一夜目1
夢だ。
今自分は夢を視ている。それが解っている。
覚醒夢とかいうやつだ。
オレの目の前には『ルール』と記された文言が壁に書かれている。
薄暗い部屋の中、その文章だけが緑の蛍光色に光っていた。
辺りを見回す。
小学校の教室?懐かしい机が並んでいる。が、その部屋には窓が無く、黒板も教卓も無い。机にはセットなはずの椅子も無かった。
教室の様に見せ掛けているだけで、四方の壁は石造り。
(……妙な夢だな?)
夢なんて大抵周りの景色は雑なものだ。以前見た事の有る様な、それでいて現実とは何かが違う。
暗い部屋には取り立てて目を惹くものは無い。
……オレは自然『ルール』に目がいった。
【ルール】
『自分の仮面を外してはいけません』
『仮面一枚に付き1点です』
『規定の点数を集めればムコは終了です』
『他者と協力する場合、時間でペナルティが累積します』
……なんだこれは?
ルールと謂いながら書かれている文章は穴だらけじゃないか。
規定の点数って……いくつだよ?
協力するとペナルティ?時間で累積?
……だいたいムコってなんだ?
思わずオレは顔に左手を当てた。
硬質なツルリとした手触り。
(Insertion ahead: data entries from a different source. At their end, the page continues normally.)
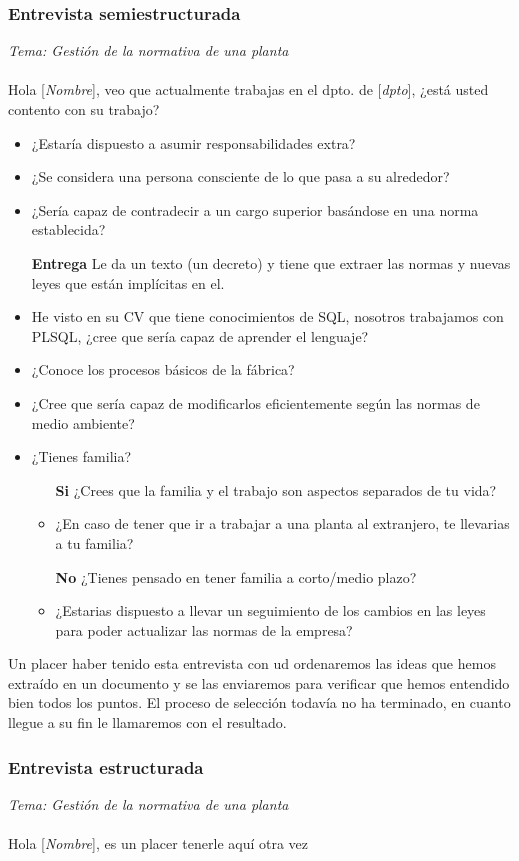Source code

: \documentclass[a4paper]{article}
\begin{document}
\subsubsection{Entrevista semiestructurada}
\textit{Tema: Gestión de la normativa de una planta}\\\\
Hola [\textit{Nombre}], veo que actualmente trabajas en el dpto. de [\textit{dpto}], ¿está usted contento con su trabajo?

\begin{itemize}
	\item ¿Estaría dispuesto a asumir responsabilidades extra?
	\item ¿Se considera una persona consciente de lo que pasa a su alrededor?
	\item ¿Sería capaz de contradecir a un cargo superior basándose en una norma establecida?
	\item[\textbf{Entrega}] Le da un texto (un decreto) y tiene que extraer las normas y nuevas leyes que están implícitas en el.
	\item He visto en su CV que tiene conocimientos de SQL, nosotros trabajamos con PLSQL, ¿cree que sería capaz de aprender el lenguaje?
	\item ¿Conoce los procesos básicos de la fábrica?
	\item ¿Cree que sería capaz de modificarlos eficientemente según las normas de medio ambiente?
	\item ¿Tienes familia?
	\begin{itemize}		
	\item[\textbf{Si}] ¿Crees que la familia y el trabajo son aspectos separados de tu vida?
	\item ¿En caso de tener que ir a trabajar a una planta al extranjero, te llevarias a tu familia?
	\item[\textbf{No}] ¿Tienes pensado en tener familia a corto/medio plazo?
	\item ¿Estarias dispuesto a llevar un seguimiento de los cambios en las leyes para poder actualizar las normas de la empresa?
	\end{itemize}
\end{itemize}
Un placer haber tenido esta entrevista con ud ordenaremos las ideas que hemos extraído en un documento y se las enviaremos para verificar que hemos entendido bien todos los puntos. El proceso de selección todavía no ha terminado, en cuanto llegue a su fin le llamaremos con el resultado.

\subsubsection{Entrevista estructurada}
\textit{Tema: Gestión de la normativa de una planta}\\\\
Hola [\textit{Nombre}], es un placer tenerle aquí otra vez
\end{document}
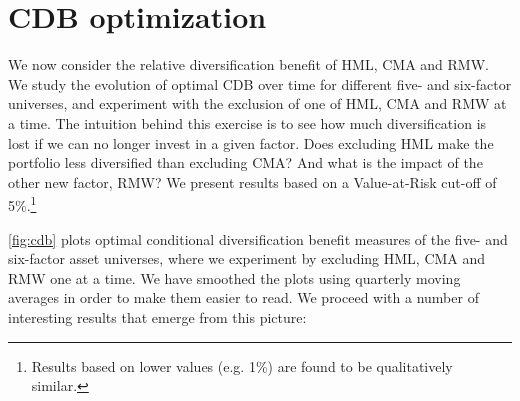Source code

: 
\section{CDB optimization} %
\label{sec:cdb_optimization}

We now consider the relative diversification benefit of HML, CMA and RMW. We study the evolution of optimal CDB over time for different five- and six-factor universes, and experiment with the exclusion of one of HML, CMA and RMW at a time. The intuition behind this exercise is to see how much diversification is lost if we can no longer invest in a given factor. Does excluding HML make the portfolio less diversified than excluding CMA? And what is the impact of the other new factor, RMW? We present results based on a Value-at-Risk cut-off of 5\%.\footnote{Results based on lower values (e.g. 1\%) are found to be qualitatively similar.} 

\autoref{fig:cdb} plots optimal conditional diversification benefit measures of the five- and six-factor asset universes, where we experiment by excluding HML, CMA and RMW one at a time. We have smoothed the plots using quarterly moving averages in order to make them easier to read. We proceed with a number of interesting results that emerge from this picture:

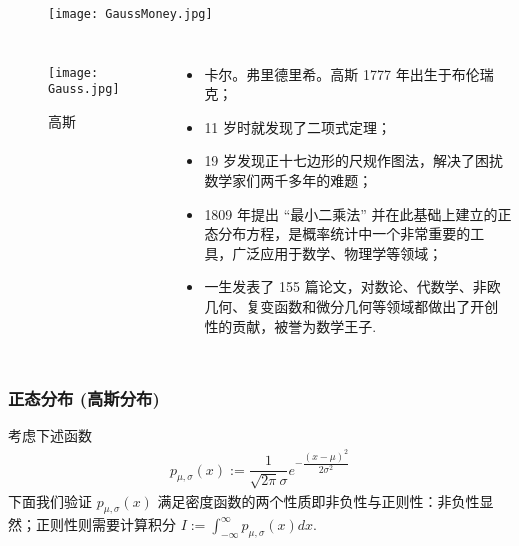 \begin{frame}
	\begin{figure}[htbp]
		\centering
		\texttt{[image: GaussMoney.jpg]}
	\end{figure}
\end{frame}

\begin{frame}
	\begin{columns}
		\column{4cm}
		\begin{figure}[htbp]\nonumber
			\centering
			\texttt{[image: Gauss.jpg]}
			\caption{高斯}
		\end{figure}
		\column{6cm}
		\begin{itemize}[<+-|alert@+>]
			\item 卡尔。弗里德里希。高斯 1777 年出生于布伦瑞克；
			\item 11 岁时就发现了二项式定理；
			\item 19 岁发现正十七边形的尺规作图法，解决了困扰数学家们两千多年的难题；
			\item 1809 年提出 “最小二乘法” 并在此基础上建立的正态分布方程，是概率统计中一个非常重要的工具，广泛应用于数学、物理学等领域；
			\item 一生发表了 155 篇论文，对数论、代数学、非欧几何、复变函数和微分几何等领域都做出了开创性的贡献，被誉为数学王子.
		\end{itemize}
	\end{columns}
\end{frame}
\begin{frame}
	\frametitle{正态分布 (高斯分布)}
	考虑下述函数
	\begin{eqnarray*}
		p_{\mu,\sigma}(x):=\dfrac{1}{\sqrt{2\pi}\sigma}e^{-\dfrac{(x-\mu)^2}{2\sigma^2}}
	\end{eqnarray*}
	\pause 下面我们验证 $p_{\mu,\sigma}(x)$ 满足密度函数的两个性质即非负性与正则性：非负性显然；正则性则需要计算积分 $I:=\int_{-\infty}^\infty p_{\mu,\sigma}(x) dx$.
\end{frame}

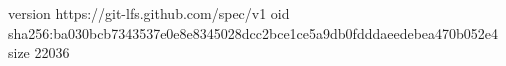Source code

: version https://git-lfs.github.com/spec/v1
oid sha256:ba030bcb7343537e0e8e8345028dcc2bce1ce5a9db0fdddaeedebea470b052e4
size 22036
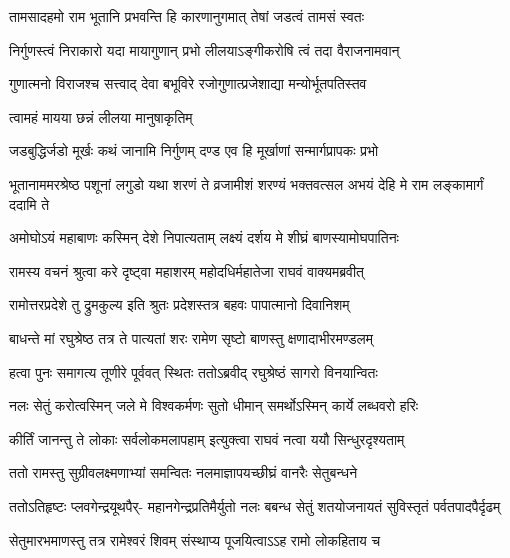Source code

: \twolineshloka
{तामसादहमो राम भूतानि प्रभवन्ति हि}
{कारणानुगमात् तेषां जडत्वं तामसं स्वतः} %

\twolineshloka
{निर्गुणस्त्वं निराकारो यदा मायागुणान् प्रभो}
{लीलयाऽङ्गीकरोषि त्वं तदा वैराजनामवान्} %

\twolineshloka
{गुणात्मनो विराजश्च सत्त्वाद् देवा बभूविरे}
{रजोगुणात्प्रजेशाद्या मन्योर्भूतपतिस्तव} %

{त्वामहं मायया छन्नं लीलया मानुषाकृतिम्} %


\twolineshloka
{जडबुद्धिर्जडो मूर्खः कथं जानामि निर्गुणम्}
{दण्ड एव हि मूर्खाणां सन्मार्गप्रापकः प्रभो} %

\threelineshloka
{भूतानाममरश्रेष्ठ पशूनां लगुडो यथा}
{शरणं ते व्रजामीशं शरण्यं भक्तवत्सल}
{अभयं देहि मे राम लङ्कामार्गं ददामि ते} %


\twolineshloka
{अमोघोऽयं महाबाणः कस्मिन् देशे निपात्यताम्}
{लक्ष्यं दर्शय मे शीघ्रं बाणस्यामोघपातिनः} %

\twolineshloka
{रामस्य वचनं श्रुत्वा करे दृष्ट्वा महाशरम्}
{महोदधिर्महातेजा राघवं वाक्यमब्रवीत्} %

\twolineshloka
{रामोत्तरप्रदेशे तु द्रुमकुल्य इति श्रुतः}
{प्रदेशस्तत्र बहवः पापात्मानो दिवानिशम्} %

\twolineshloka
{बाधन्ते मां रघुश्रेष्ठ तत्र ते पात्यतां शरः}
{रामेण सृष्टो बाणस्तु क्षणादाभीरमण्डलम्} %

\twolineshloka
{हत्वा पुनः समागत्य तूणीरे पूर्ववत् स्थितः}
{ततोऽब्रवीद् रघुश्रेष्ठं सागरो विनयान्वितः} %

\twolineshloka
{नलः सेतुं करोत्वस्मिन् जले मे विश्वकर्मणः}
{सुतो धीमान् समर्थोऽस्मिन् कार्ये लब्धवरो हरिः} %

\twolineshloka
{कीर्तिं जानन्तु ते लोकाः सर्वलोकमलापहाम्}
{इत्युक्त्वा राघवं नत्वा ययौ सिन्धुरदृश्यताम्} %

\twolineshloka
{ततो रामस्तु सुग्रीवलक्ष्मणाभ्यां समन्वितः}
{नलमाज्ञापयच्छीघ्रं वानरैः सेतुबन्धने} %

\fourlineindentedshloka
{ततोऽतिहृष्टः प्लवगेन्द्रयूथपैर्-}
{महानगेन्द्रप्रतिमैर्युतो नलः}
{बबन्ध सेतुं शतयोजनायतं}
{सुविस्तृतं पर्वतपादपैर्दृढम्} %






\twolineshloka
{सेतुमारभमाणस्तु तत्र रामेश्वरं शिवम्}
{संस्थाप्य पूजयित्वाऽऽह रामो लोकहिताय च} %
仮面か?被っている感覚が無かったのは夢だからなのだろう。
その時気付いた。
右手に何か持っている。
意識してはいなかったが、左手で顔に触れたのはそのせいか?
右手に目をやる。
鉈……?
刃渡りが4~50cmは有りそうな大振りの、鉈。
……なんだこの夢?
目の部分だけ開いた仮面に鉈。
いつの時代の映画だよ。頭ハゲて無いだろな……あ、生えてた。
自分の姿を見下ろすと、動き易そうなツナギに、首から何かぶら下げている。
ペンダント……と謂っていいのか?装飾の無い板状のそれにはデジタルな『0』が浮かび上がっていた。
(点数表示?自分の仮面は点にならないって訳か)
つまり誰かの仮面を、それも複数集めろという事……らしい。
仮面を獲られたら負けのゲームってことなのか?
その為に鉈を使えと?
いや、夢だからアリなのかもしれないが、こんな夢を視ている自分って……
普段表に出ない破壊衝動の発露、とか?
(なんだか危険人物みたいじゃないか。オレはそんな……)
頭を振る。
部屋の中は暗い。灯りになるものは無いかと見れば、机の一つ、カバンを掛けるフックに懐中電灯。
(……妙なところで現実的なんだな)
夢なのだから真っ暗闇でも大丈夫な気がするが、フックから懐中電灯を外して手に入れる。
他にめぼしいものは無い様だ。
取り敢えず部屋を出よう。そう思い、引戸を開けて暗い廊下へ足を踏み出した。